ACTIVITY - Please filter the listing below and copy out the lines that hold "more".

MATERIAL SHOWN -

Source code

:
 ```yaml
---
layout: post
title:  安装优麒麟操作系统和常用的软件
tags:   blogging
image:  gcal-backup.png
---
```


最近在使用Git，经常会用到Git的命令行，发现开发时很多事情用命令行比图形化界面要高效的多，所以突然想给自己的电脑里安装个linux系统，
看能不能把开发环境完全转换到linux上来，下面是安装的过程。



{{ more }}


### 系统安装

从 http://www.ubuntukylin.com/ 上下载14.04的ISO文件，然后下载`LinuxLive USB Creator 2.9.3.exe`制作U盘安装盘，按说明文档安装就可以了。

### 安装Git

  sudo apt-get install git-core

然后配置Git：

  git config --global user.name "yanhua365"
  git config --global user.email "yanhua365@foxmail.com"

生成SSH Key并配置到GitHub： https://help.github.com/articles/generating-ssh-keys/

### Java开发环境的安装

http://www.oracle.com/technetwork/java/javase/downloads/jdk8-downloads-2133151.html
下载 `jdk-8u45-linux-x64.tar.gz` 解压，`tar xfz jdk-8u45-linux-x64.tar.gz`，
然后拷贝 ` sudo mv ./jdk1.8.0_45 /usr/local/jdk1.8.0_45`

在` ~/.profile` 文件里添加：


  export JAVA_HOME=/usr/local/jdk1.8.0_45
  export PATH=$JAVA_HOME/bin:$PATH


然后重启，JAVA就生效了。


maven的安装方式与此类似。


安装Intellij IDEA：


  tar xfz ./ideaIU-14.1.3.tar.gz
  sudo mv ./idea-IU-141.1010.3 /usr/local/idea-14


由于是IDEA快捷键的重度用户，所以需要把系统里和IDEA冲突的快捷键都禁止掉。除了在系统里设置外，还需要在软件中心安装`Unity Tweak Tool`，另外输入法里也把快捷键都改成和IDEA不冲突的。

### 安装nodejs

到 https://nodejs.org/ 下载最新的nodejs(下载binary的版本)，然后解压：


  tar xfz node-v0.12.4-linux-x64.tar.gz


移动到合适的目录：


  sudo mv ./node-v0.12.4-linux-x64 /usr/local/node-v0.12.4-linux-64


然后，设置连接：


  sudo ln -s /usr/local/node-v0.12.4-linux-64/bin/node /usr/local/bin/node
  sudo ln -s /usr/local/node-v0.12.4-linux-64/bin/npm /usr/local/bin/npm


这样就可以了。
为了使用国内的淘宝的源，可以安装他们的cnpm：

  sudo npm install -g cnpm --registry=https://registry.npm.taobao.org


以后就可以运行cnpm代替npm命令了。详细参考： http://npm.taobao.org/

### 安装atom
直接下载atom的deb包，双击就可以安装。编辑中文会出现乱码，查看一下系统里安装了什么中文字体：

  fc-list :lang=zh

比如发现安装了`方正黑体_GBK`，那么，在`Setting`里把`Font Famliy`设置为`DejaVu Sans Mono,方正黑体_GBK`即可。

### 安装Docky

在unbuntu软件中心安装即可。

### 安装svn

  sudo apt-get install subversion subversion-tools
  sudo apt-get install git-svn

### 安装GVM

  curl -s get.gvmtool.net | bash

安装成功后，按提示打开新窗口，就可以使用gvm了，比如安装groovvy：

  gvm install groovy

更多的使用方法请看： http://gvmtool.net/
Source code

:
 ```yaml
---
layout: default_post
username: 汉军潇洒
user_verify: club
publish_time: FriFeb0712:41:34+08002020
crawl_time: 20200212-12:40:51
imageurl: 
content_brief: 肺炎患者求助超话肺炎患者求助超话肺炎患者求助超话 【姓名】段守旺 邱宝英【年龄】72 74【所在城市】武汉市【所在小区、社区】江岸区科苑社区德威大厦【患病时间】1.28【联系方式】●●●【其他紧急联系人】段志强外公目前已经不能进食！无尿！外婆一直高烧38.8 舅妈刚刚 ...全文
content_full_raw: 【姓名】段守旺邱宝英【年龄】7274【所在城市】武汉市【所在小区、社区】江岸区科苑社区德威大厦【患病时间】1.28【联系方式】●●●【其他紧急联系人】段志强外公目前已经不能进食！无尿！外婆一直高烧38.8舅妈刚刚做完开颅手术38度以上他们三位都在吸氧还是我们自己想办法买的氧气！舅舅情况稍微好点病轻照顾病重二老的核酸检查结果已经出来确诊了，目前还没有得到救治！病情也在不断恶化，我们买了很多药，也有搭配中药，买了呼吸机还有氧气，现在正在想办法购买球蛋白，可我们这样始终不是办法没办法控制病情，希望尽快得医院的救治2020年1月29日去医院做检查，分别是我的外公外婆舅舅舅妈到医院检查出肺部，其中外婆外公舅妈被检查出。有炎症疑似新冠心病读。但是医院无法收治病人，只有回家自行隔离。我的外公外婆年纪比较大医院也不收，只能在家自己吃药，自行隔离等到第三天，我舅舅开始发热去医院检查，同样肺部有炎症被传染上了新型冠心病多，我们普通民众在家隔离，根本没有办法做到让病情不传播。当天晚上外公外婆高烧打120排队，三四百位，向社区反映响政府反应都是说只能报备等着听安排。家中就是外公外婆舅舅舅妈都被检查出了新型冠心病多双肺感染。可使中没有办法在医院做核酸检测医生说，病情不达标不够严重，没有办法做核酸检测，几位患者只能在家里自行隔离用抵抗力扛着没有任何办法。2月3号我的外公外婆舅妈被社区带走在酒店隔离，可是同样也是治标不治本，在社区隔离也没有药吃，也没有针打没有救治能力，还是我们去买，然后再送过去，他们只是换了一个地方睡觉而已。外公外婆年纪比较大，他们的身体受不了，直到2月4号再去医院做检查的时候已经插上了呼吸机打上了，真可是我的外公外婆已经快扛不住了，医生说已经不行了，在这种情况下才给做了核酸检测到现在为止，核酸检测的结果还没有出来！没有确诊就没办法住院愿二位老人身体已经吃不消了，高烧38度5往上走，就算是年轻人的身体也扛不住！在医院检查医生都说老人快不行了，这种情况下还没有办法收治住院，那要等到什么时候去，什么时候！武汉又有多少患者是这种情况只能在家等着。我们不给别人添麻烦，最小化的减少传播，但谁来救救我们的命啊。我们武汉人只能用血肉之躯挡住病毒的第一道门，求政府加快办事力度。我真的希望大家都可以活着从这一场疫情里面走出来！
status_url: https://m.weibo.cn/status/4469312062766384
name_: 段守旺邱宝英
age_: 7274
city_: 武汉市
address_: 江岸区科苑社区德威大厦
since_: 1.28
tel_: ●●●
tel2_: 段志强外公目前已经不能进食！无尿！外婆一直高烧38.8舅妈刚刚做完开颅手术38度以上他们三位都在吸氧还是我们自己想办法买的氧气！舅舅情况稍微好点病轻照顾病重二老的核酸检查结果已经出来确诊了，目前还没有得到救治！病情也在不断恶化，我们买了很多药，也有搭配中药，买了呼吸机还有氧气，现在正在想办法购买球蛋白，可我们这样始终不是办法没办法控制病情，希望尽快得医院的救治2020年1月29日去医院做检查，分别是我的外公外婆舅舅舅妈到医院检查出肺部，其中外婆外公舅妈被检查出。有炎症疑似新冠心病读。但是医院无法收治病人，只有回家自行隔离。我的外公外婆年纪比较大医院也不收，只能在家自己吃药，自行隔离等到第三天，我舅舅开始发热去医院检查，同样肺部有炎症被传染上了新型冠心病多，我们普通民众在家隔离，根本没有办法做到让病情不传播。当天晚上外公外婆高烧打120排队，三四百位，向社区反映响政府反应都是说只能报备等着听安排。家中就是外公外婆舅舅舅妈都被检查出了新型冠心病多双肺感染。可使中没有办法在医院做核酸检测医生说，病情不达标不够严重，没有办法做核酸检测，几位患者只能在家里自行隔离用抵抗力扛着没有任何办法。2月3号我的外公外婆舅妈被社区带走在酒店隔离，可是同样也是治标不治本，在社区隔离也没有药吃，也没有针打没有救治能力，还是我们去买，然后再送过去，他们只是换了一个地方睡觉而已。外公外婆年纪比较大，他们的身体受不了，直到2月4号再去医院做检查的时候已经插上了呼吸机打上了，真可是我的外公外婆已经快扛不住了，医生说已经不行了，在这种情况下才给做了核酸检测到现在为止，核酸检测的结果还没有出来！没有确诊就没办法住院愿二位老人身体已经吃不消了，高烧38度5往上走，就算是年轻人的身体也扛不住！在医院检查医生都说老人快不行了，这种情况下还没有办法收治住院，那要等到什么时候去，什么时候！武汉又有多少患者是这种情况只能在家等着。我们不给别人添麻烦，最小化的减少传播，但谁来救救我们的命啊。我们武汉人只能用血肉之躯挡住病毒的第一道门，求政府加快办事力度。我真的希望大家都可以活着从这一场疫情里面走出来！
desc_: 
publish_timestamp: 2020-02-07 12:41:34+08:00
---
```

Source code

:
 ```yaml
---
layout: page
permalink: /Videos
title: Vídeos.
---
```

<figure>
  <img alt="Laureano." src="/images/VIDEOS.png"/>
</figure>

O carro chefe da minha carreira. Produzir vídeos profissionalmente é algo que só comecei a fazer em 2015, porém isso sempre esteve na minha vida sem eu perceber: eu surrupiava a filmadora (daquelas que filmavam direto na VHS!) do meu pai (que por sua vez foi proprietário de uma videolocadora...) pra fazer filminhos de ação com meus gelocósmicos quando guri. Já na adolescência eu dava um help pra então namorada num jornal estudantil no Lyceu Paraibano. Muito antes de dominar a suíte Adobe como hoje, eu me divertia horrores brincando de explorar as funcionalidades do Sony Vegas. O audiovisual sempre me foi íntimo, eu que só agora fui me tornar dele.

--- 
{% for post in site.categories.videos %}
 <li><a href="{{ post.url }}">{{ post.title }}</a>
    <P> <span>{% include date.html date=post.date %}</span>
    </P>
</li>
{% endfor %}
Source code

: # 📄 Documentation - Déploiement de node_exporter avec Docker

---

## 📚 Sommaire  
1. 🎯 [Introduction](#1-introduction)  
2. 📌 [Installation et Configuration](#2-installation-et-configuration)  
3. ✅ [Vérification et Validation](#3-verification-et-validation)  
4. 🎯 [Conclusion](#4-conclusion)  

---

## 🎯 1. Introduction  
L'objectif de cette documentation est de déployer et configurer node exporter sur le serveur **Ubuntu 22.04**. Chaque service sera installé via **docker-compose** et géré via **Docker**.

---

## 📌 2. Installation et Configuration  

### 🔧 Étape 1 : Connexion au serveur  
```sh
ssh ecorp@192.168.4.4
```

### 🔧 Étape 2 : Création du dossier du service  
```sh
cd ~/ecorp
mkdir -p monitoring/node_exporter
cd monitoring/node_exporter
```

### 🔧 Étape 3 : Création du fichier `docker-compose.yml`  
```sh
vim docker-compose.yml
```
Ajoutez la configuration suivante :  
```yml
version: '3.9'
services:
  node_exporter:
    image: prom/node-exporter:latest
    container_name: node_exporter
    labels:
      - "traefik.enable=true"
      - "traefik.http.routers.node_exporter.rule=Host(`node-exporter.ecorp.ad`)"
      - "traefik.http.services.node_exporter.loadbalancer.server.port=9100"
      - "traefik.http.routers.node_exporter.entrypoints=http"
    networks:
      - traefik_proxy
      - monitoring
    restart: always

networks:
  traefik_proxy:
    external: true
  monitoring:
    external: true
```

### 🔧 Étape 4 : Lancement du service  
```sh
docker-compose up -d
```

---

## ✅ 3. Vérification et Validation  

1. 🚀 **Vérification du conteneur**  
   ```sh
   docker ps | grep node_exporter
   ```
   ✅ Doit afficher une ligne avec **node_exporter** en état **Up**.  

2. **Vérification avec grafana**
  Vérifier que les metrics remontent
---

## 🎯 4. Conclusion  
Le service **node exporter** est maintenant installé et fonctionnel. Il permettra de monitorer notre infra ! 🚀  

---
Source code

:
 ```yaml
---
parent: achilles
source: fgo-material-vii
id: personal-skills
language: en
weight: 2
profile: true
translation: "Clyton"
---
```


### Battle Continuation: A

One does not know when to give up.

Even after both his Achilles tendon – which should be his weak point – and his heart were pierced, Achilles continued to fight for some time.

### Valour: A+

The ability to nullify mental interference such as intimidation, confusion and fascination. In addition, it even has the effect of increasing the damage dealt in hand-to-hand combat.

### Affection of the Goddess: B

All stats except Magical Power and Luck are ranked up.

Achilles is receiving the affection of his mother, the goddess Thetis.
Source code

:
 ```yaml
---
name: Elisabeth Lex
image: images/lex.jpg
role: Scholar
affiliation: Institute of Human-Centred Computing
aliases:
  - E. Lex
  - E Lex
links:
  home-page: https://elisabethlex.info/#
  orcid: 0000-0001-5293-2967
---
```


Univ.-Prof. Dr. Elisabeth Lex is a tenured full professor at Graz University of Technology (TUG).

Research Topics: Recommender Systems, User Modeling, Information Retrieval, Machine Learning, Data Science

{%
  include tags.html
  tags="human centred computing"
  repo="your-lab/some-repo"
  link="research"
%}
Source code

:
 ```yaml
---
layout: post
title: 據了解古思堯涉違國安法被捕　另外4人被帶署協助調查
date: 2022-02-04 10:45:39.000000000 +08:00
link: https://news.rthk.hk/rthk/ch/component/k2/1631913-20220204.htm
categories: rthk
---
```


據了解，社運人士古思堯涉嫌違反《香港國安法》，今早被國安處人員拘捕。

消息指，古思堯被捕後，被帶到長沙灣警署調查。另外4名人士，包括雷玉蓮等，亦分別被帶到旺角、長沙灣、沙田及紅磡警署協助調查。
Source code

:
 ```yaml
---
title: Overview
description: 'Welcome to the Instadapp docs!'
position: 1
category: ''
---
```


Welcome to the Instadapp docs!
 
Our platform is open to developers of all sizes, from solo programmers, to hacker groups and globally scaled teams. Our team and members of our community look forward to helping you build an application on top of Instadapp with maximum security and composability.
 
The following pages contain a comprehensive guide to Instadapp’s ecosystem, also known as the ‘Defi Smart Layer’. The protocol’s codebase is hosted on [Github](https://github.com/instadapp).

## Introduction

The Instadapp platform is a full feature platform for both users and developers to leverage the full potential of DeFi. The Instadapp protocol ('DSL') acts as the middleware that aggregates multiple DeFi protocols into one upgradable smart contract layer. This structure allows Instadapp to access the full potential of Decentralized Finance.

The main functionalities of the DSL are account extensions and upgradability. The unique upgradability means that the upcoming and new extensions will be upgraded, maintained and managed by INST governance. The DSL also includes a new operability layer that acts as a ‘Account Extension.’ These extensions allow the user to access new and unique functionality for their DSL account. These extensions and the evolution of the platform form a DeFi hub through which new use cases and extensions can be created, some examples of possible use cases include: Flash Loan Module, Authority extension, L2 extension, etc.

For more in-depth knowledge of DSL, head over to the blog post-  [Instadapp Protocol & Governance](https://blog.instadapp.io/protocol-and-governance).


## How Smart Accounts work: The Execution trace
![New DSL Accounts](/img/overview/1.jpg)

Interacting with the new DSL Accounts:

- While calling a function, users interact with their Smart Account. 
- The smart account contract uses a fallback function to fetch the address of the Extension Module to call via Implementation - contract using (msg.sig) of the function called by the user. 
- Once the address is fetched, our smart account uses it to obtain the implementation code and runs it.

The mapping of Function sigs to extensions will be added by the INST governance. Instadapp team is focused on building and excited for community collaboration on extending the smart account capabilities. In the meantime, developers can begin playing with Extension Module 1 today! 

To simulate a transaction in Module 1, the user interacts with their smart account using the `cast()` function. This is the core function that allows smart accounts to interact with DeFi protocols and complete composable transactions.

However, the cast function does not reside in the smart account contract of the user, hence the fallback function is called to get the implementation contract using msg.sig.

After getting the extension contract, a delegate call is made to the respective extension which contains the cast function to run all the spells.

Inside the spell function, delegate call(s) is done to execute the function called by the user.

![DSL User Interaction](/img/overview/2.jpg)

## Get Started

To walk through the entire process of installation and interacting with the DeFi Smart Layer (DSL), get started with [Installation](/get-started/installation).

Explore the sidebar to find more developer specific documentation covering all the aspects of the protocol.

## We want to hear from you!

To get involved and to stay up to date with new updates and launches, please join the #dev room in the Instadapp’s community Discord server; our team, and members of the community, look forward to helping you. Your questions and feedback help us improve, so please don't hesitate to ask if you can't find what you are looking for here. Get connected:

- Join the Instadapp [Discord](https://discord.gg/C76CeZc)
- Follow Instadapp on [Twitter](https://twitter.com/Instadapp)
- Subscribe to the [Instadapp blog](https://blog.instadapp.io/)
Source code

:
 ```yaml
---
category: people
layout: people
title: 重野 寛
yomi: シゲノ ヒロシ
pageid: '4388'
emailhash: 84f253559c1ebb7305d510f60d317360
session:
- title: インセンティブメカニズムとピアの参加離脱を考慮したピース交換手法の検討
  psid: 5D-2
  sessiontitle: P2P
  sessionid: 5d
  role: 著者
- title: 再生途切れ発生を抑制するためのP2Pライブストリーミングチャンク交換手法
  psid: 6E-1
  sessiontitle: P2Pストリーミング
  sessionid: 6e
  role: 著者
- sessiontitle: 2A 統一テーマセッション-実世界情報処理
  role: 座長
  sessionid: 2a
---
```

RESPONSE TO THE TASK -
{{ more }}
For more in-depth knowledge of DSL, head over to the blog post-  [Instadapp Protocol & Governance](https://blog.instadapp.io/protocol-and-governance).
Explore the sidebar to find more developer specific documentation covering all the aspects of the protocol.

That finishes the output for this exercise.